The New River bottom near Farrell Road where it becomes South LaBrucherie Road west of Calexico is shown on Tuesday evening, July 6, after most fire crews had left the area and all roads were reopened. Pockets of brush deeper into the fire area were expected to smolder and produce some smoke for a few days. | CAMILO GARCIA JR. PHOTO
CALEXICO — Pockets “inside the black,” or areas already burnt over in the 130-acre New River bottom fire, were expected to smolder and produce smoke for a few more days, Imperial County fire Battalion Chief Juan Rodelo said Tuesday night, July 6.
It was an epic response, as two strike teams from San Diego comprised of a total of 10 fire engines and multiple personnel raced to the Imperial Valley late Monday night, July 5, to assist overwhelmed and already exhausted local fire crews that had spent several hours at a brushfire in the Northend of the county.
More than 80 fire personnel, including firefighters and command staff, from departments all over the Valley and Yuma County, assisted through the night and into the afternoon on Tuesday.
Even though no major threats existed during the day Tuesday, there were still as many as 60 fire personnel working the area, and there were expected moments of drama.
No major injuries were reported among fire crews, but one San Diego area strike team member did become overheated and suffered heat exhaustion, what Rodelo said was considered the only injury of the fire event, albeit minor.
Additionally, around midday, fire crews could be heard over the radio scanner struggling with hotspots, one particularly tense moment came when a contingent of firefighters saw their hoses burn and a lost water pressure while hitting flareups.
Both situations were unfortunate but not to be unexpected, Rodelo said. Of the San Diego crew member who became ill, he said local command does keep an eye on them.
“The heat of the Valley is very unforgiving to those who aren’t from here,” the battalion chief said. “Acclimatization is key, and it would take about two weeks for anyone to become used to any particular climate.
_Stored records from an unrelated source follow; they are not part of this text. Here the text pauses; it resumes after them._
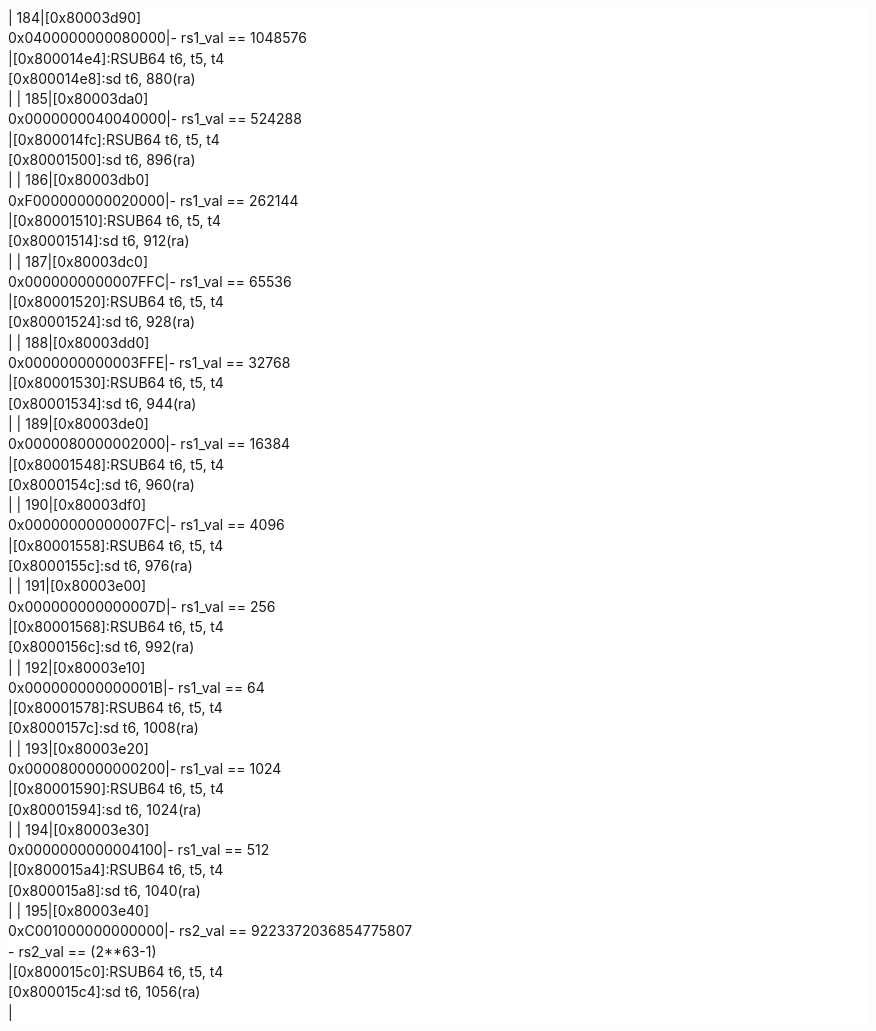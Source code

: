 | 184|[0x80003d90]<br>0x0400000000080000|- rs1_val == 1048576<br>                                                                                                                                                                                                     |[0x800014e4]:RSUB64 t6, t5, t4<br> [0x800014e8]:sd t6, 880(ra)<br>   |
| 185|[0x80003da0]<br>0x0000000040040000|- rs1_val == 524288<br>                                                                                                                                                                                                      |[0x800014fc]:RSUB64 t6, t5, t4<br> [0x80001500]:sd t6, 896(ra)<br>   |
| 186|[0x80003db0]<br>0xF000000000020000|- rs1_val == 262144<br>                                                                                                                                                                                                      |[0x80001510]:RSUB64 t6, t5, t4<br> [0x80001514]:sd t6, 912(ra)<br>   |
| 187|[0x80003dc0]<br>0x0000000000007FFC|- rs1_val == 65536<br>                                                                                                                                                                                                       |[0x80001520]:RSUB64 t6, t5, t4<br> [0x80001524]:sd t6, 928(ra)<br>   |
| 188|[0x80003dd0]<br>0x0000000000003FFE|- rs1_val == 32768<br>                                                                                                                                                                                                       |[0x80001530]:RSUB64 t6, t5, t4<br> [0x80001534]:sd t6, 944(ra)<br>   |
| 189|[0x80003de0]<br>0x0000080000002000|- rs1_val == 16384<br>                                                                                                                                                                                                       |[0x80001548]:RSUB64 t6, t5, t4<br> [0x8000154c]:sd t6, 960(ra)<br>   |
| 190|[0x80003df0]<br>0x00000000000007FC|- rs1_val == 4096<br>                                                                                                                                                                                                        |[0x80001558]:RSUB64 t6, t5, t4<br> [0x8000155c]:sd t6, 976(ra)<br>   |
| 191|[0x80003e00]<br>0x000000000000007D|- rs1_val == 256<br>                                                                                                                                                                                                         |[0x80001568]:RSUB64 t6, t5, t4<br> [0x8000156c]:sd t6, 992(ra)<br>   |
| 192|[0x80003e10]<br>0x000000000000001B|- rs1_val == 64<br>                                                                                                                                                                                                          |[0x80001578]:RSUB64 t6, t5, t4<br> [0x8000157c]:sd t6, 1008(ra)<br>  |
| 193|[0x80003e20]<br>0x0000800000000200|- rs1_val == 1024<br>                                                                                                                                                                                                        |[0x80001590]:RSUB64 t6, t5, t4<br> [0x80001594]:sd t6, 1024(ra)<br>  |
| 194|[0x80003e30]<br>0x0000000000004100|- rs1_val == 512<br>                                                                                                                                                                                                         |[0x800015a4]:RSUB64 t6, t5, t4<br> [0x800015a8]:sd t6, 1040(ra)<br>  |
| 195|[0x80003e40]<br>0xC001000000000000|- rs2_val == 9223372036854775807<br> - rs2_val == (2**63-1)<br>                                                                                                                                                              |[0x800015c0]:RSUB64 t6, t5, t4<br> [0x800015c4]:sd t6, 1056(ra)<br>  |

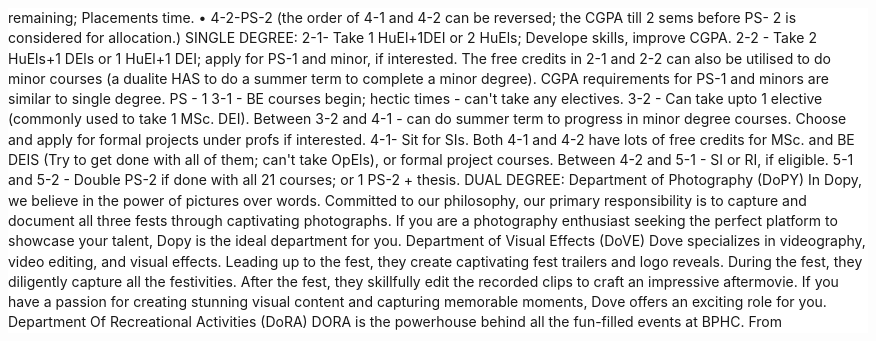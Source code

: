remaining; Placements time.
• 4-2-PS-2 (the order of 4-1 and 4-2 can be
reversed; the CGPA till 2 sems before PS-
2 is considered for allocation.)
                             SINGLE DEGREE:
2-1- Take 1 HuEl+1DEI or 2 HuEls; Develope
skills, improve CGPA.
2-2 - Take 2 HuEls+1 DEls or 1 HuEl+1 DEI;
apply for PS-1 and minor, if interested. The
free credits in 2-1 and 2-2 can also be
utilised to do minor courses (a dualite HAS
to do a summer term to complete a minor
degree). CGPA requirements for PS-1 and
minors are similar to single degree.
PS - 1
3-1 - BE courses begin; hectic times - can't
take any electives.
3-2 - Can take upto 1 elective (commonly
used to take 1 MSc. DEI).
Between 3-2 and 4-1 - can do summer term
to progress in minor degree courses.
Choose and apply for formal projects
under profs if interested.
4-1- Sit for SIs. Both 4-1 and 4-2 have lots of
free credits for MSc. and BE DEIS (Try to
get done with all of them; can't take OpEls),
or formal project courses.
Between 4-2 and 5-1 - SI or RI, if eligible. 
5-1 and 5-2 - Double PS-2 if done with all 21
courses; or 1 PS-2 + thesis.
                              DUAL DEGREE:
 Department of Photography
(DoPY) 
In Dopy, we believe in the power
of pictures over words. Committed
to our philosophy, our primary
responsibility is to capture and
document all three fests through
captivating photographs. If you are
a photography enthusiast seeking
the perfect platform to showcase
your talent, Dopy is the ideal
department for you.
Department of Visual Effects
(DoVE)
 Dove specializes in videography,
video editing, and visual effects.
Leading up to the fest, they
create captivating fest trailers
and logo reveals. During the
fest, they diligently capture all
the festivities. After the fest,
they skillfully edit the recorded
clips to craft an impressive
aftermovie. If you have a passion
for creating stunning visual
content and capturing
memorable moments, Dove
offers an exciting role for you.
Department Of Recreational
Activities
(DoRA) 
DORA is the powerhouse behind all
the fun-filled events at BPHC. From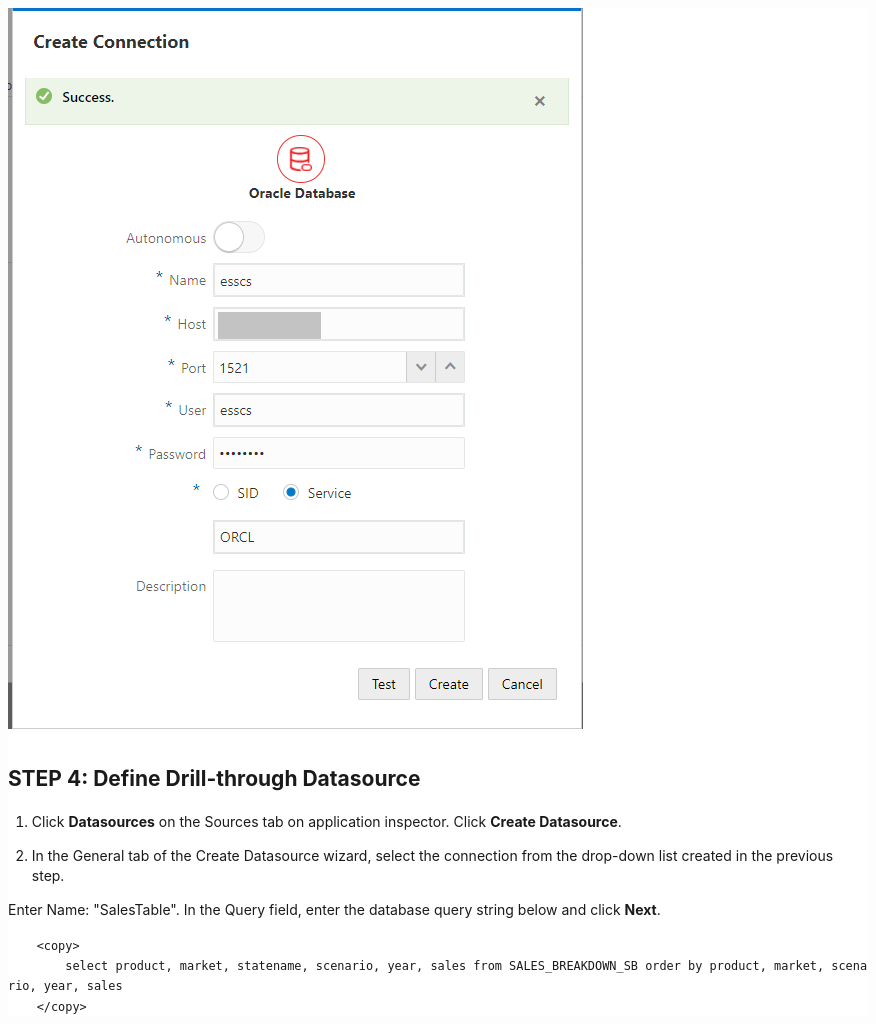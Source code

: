    ![](./images/imageDT_10.png "")
    
## **STEP 4:** Define Drill-through Datasource

1. Click **Datasources** on the Sources tab on application inspector. Click **Create Datasource**.

2. In the General tab of the Create Datasource wizard, select the connection from the drop-down list created in the previous step.

  Enter Name: "SalesTable". In the Query field, enter the database query string below and click **Next**. 

        
        <copy>        
            select product, market, statename, scenario, year, sales from SALES_BREAKDOWN_SB order by product, market, scenario, year, sales
        </copy>
        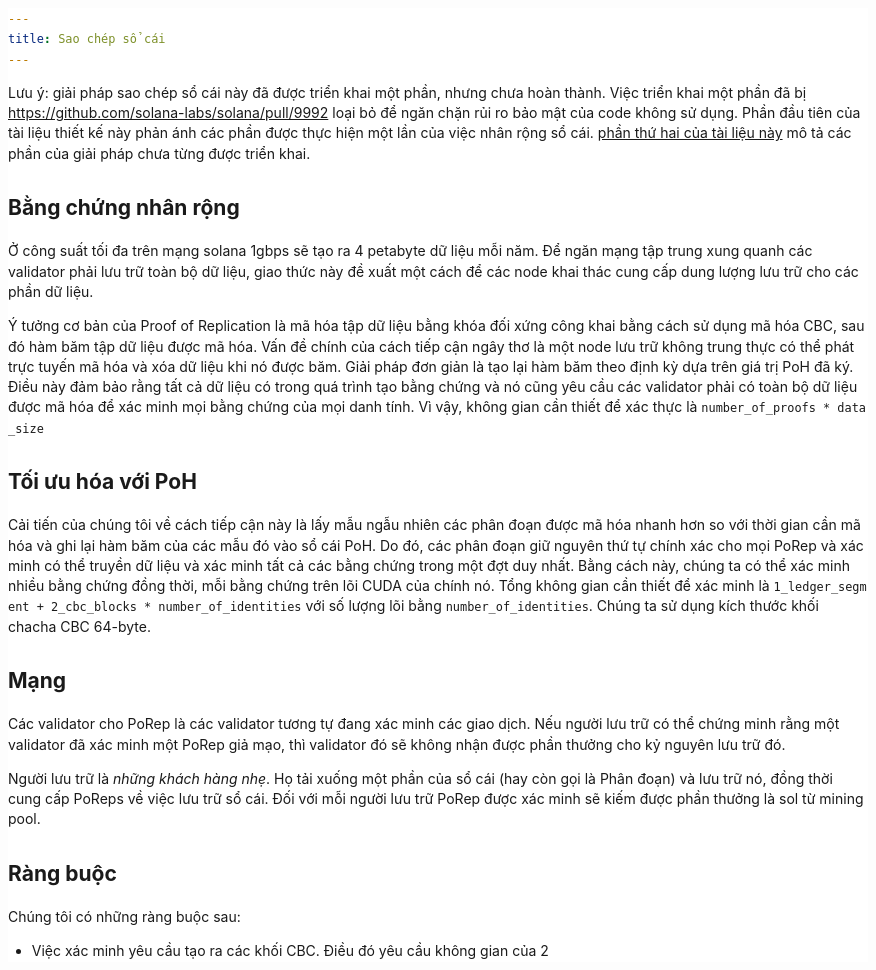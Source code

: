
 ```yaml
---
title: Sao chép sổ cái
---
```


Lưu ý: giải pháp sao chép sổ cái này đã được triển khai một phần, nhưng chưa hoàn thành. Việc triển khai một phần đã bị https://github.com/solana-labs/solana/pull/9992 loại bỏ để ngăn chặn rủi ro bảo mật của code không sử dụng. Phần đầu tiên của tài liệu thiết kế này phản ánh các phần được thực hiện một lần của việc nhân rộng sổ cái. [phần thứ hai của tài liệu này](#ledger-replication-not-implemented) mô tả các phần của giải pháp chưa từng được triển khai.

## Bằng chứng nhân rộng

Ở công suất tối đa trên mạng solana 1gbps sẽ tạo ra 4 petabyte dữ liệu mỗi năm. Để ngăn mạng tập trung xung quanh các validator phải lưu trữ toàn bộ dữ liệu, giao thức này đề xuất một cách để các node khai thác cung cấp dung lượng lưu trữ cho các phần dữ liệu.

Ý tưởng cơ bản của Proof of Replication là mã hóa tập dữ liệu bằng khóa đối xứng công khai bằng cách sử dụng mã hóa CBC, sau đó hàm băm tập dữ liệu được mã hóa. Vấn đề chính của cách tiếp cận ngây thơ là một node lưu trữ không trung thực có thể phát trực tuyến mã hóa và xóa dữ liệu khi nó được băm. Giải pháp đơn giản là tạo lại hàm băm theo định kỳ dựa trên giá trị PoH đã ký. Điều này đảm bảo rằng tất cả dữ liệu có trong quá trình tạo bằng chứng và nó cũng yêu cầu các validator phải có toàn bộ dữ liệu được mã hóa để xác minh mọi bằng chứng của mọi danh tính. Vì vậy, không gian cần thiết để xác thực là `number_of_proofs * data_size`

## Tối ưu hóa với PoH

Cải tiến của chúng tôi về cách tiếp cận này là lấy mẫu ngẫu nhiên các phân đoạn được mã hóa nhanh hơn so với thời gian cần mã hóa và ghi lại hàm băm của các mẫu đó vào sổ cái PoH. Do đó, các phân đoạn giữ nguyên thứ tự chính xác cho mọi PoRep và xác minh có thể truyền dữ liệu và xác minh tất cả các bằng chứng trong một đợt duy nhất. Bằng cách này, chúng ta có thể xác minh nhiều bằng chứng đồng thời, mỗi bằng chứng trên lõi CUDA của chính nó. Tổng không gian cần thiết để xác minh là `1_ledger_segment + 2_cbc_blocks * number_of_identities` với số lượng lõi bằng `number_of_identities`. Chúng ta sử dụng kích thước khối chacha CBC 64-byte.

## Mạng

Các validator cho PoRep là các validator tương tự đang xác minh các giao dịch. Nếu người lưu trữ có thể chứng minh rằng một validator đã xác minh một PoRep giả mạo, thì validator đó sẽ không nhận được phần thưởng cho kỷ nguyên lưu trữ đó.

Người lưu trữ là _những khách hàng nhẹ_. Họ tải xuống một phần của sổ cái \(hay còn gọi là Phân đoạn\) và lưu trữ nó, đồng thời cung cấp PoReps về việc lưu trữ sổ cái. Đối với mỗi người lưu trữ PoRep được xác minh sẽ kiếm được phần thưởng là sol từ mining pool.

## Ràng buộc

Chúng tôi có những ràng buộc sau:

- Việc xác minh yêu cầu tạo ra các khối CBC. Điều đó yêu cầu không gian của 2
So, most of these guys came from the San Diego area and are used to that weather, and we knew that, so it was critical to maximize their assistance before it became too hot for them to work.”
That said, Rodelo said the one firefighter from cooler climes did have to be transported to the hospital.
“All of our personnel is trained to recognize these symptoms and how to treat them,” he added.
With the flareups, moments experienced on Tuesday are common to wildland fires in dense brush where flame can pop up at any time.
“It is not uncommon that some hoses would burst due to exposure to heat from the ground as firefighters advance. This will surely result on loss of pressure at the nozzle,” Rodelo explained. “It is important to highlight that these hoses used in wildland incidents are mostly (not all the time) single jacketed to make them light … of course a double-jacketed hose is better protected but is heavier to advance and carry.”